> [Information given]
- - -

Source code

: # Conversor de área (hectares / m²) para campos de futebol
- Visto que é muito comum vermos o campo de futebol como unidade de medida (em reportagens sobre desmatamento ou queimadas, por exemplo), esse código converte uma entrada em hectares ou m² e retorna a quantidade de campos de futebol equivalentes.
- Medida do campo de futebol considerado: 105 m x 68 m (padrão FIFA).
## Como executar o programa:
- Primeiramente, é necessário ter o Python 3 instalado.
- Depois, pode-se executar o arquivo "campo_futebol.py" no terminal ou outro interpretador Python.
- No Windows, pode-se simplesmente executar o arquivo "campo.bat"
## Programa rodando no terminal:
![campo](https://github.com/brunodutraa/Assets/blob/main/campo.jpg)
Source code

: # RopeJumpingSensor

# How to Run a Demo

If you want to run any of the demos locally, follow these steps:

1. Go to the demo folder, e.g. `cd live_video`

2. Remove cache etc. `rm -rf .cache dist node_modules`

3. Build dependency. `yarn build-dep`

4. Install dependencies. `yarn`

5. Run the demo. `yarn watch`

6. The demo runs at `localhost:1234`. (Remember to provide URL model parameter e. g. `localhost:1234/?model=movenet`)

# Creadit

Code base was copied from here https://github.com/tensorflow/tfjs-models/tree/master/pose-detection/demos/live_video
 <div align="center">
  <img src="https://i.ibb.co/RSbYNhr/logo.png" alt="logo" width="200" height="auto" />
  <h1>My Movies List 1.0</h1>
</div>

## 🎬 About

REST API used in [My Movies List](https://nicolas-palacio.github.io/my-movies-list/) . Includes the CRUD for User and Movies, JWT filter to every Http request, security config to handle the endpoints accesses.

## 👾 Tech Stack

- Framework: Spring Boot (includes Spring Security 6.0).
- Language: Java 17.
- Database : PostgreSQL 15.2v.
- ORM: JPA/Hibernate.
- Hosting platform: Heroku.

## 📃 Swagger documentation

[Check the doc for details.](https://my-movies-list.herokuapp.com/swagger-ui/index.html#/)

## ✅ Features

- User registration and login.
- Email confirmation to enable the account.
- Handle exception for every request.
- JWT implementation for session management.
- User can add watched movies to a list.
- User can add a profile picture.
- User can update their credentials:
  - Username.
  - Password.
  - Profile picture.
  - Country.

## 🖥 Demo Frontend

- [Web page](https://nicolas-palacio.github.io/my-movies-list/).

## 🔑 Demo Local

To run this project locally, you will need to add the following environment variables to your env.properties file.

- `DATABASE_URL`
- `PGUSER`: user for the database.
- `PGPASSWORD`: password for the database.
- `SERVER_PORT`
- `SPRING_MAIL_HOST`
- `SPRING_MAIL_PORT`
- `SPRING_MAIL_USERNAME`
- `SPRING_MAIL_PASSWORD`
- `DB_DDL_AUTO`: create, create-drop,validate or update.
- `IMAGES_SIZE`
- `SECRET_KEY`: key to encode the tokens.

- - -

> [Exercise description] Copy exactly the lines above, from the one containing "- [Web page](https://nicolas-palacio.github.io/my-movies-list/)." through the very last line.

> [Solution to this exercise]
- [Web page](https://nicolas-palacio.github.io/my-movies-list/).

## 🔑 Demo Local

To run this project locally, you will need to add the following environment variables to your env.properties file.

- `DATABASE_URL`
- `PGUSER`: user for the database.
- `PGPASSWORD`: password for the database.
- `SERVER_PORT`
- `SPRING_MAIL_HOST`
- `SPRING_MAIL_PORT`
- `SPRING_MAIL_USERNAME`
- `SPRING_MAIL_PASSWORD`
- `DB_DDL_AUTO`: create, create-drop,validate or update.
- `IMAGES_SIZE`
- `SECRET_KEY`: key to encode the tokens.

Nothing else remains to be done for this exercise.